Problem
Repeat the data exactly, with every line included.

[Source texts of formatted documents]
##############################

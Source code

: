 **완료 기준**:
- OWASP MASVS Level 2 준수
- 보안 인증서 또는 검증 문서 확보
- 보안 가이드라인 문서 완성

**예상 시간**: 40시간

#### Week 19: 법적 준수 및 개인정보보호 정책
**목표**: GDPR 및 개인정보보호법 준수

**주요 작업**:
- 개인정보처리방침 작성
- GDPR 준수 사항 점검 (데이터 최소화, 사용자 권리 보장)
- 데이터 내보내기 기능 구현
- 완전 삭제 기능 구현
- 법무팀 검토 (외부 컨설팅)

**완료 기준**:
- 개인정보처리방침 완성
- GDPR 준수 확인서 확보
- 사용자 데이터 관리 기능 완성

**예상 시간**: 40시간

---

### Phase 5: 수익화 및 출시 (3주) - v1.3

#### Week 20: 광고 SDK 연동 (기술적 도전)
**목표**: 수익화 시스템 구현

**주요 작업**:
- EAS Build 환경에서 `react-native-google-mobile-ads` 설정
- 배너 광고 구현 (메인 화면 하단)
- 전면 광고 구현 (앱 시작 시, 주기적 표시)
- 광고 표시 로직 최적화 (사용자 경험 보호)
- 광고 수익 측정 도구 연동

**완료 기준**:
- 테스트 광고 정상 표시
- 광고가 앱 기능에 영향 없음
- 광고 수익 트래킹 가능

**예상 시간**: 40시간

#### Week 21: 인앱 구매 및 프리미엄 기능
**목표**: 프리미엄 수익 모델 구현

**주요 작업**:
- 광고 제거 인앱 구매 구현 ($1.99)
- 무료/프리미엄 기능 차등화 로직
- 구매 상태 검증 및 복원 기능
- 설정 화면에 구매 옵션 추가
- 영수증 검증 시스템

##############################

Solution for this task
Source code

: **완료 기준**:
- OWASP MASVS Level 2 준수
- 보안 인증서 또는 검증 문서 확보
- 보안 가이드라인 문서 완성

**예상 시간**: 40시간

#### Week 19: 법적 준수 및 개인정보보호 정책
**목표**: GDPR 및 개인정보보호법 준수

**주요 작업**:
- 개인정보처리방침 작성
- GDPR 준수 사항 점검 (데이터 최소화, 사용자 권리 보장)
- 데이터 내보내기 기능 구현
- 완전 삭제 기능 구현
- 법무팀 검토 (외부 컨설팅)

**완료 기준**:
- 개인정보처리방침 완성
- GDPR 준수 확인서 확보
- 사용자 데이터 관리 기능 완성

**예상 시간**: 40시간

---

### Phase 5: 수익화 및 출시 (3주) - v1.3

#### Week 20: 광고 SDK 연동 (기술적 도전)
**목표**: 수익화 시스템 구현

**주요 작업**:
- EAS Build 환경에서 `react-native-google-mobile-ads` 설정
- 배너 광고 구현 (메인 화면 하단)
- 전면 광고 구현 (앱 시작 시, 주기적 표시)
- 광고 표시 로직 최적화 (사용자 경험 보호)
- 광고 수익 측정 도구 연동

**완료 기준**:
- 테스트 광고 정상 표시
- 광고가 앱 기능에 영향 없음
- 광고 수익 트래킹 가능

**예상 시간**: 40시간

#### Week 21: 인앱 구매 및 프리미엄 기능
**목표**: 프리미엄 수익 모델 구현

**주요 작업**:
- 광고 제거 인앱 구매 구현 ($1.99)
- 무료/프리미엄 기능 차등화 로직
- 구매 상태 검증 및 복원 기능
- 설정 화면에 구매 옵션 추가
- 영수증 검증 시스템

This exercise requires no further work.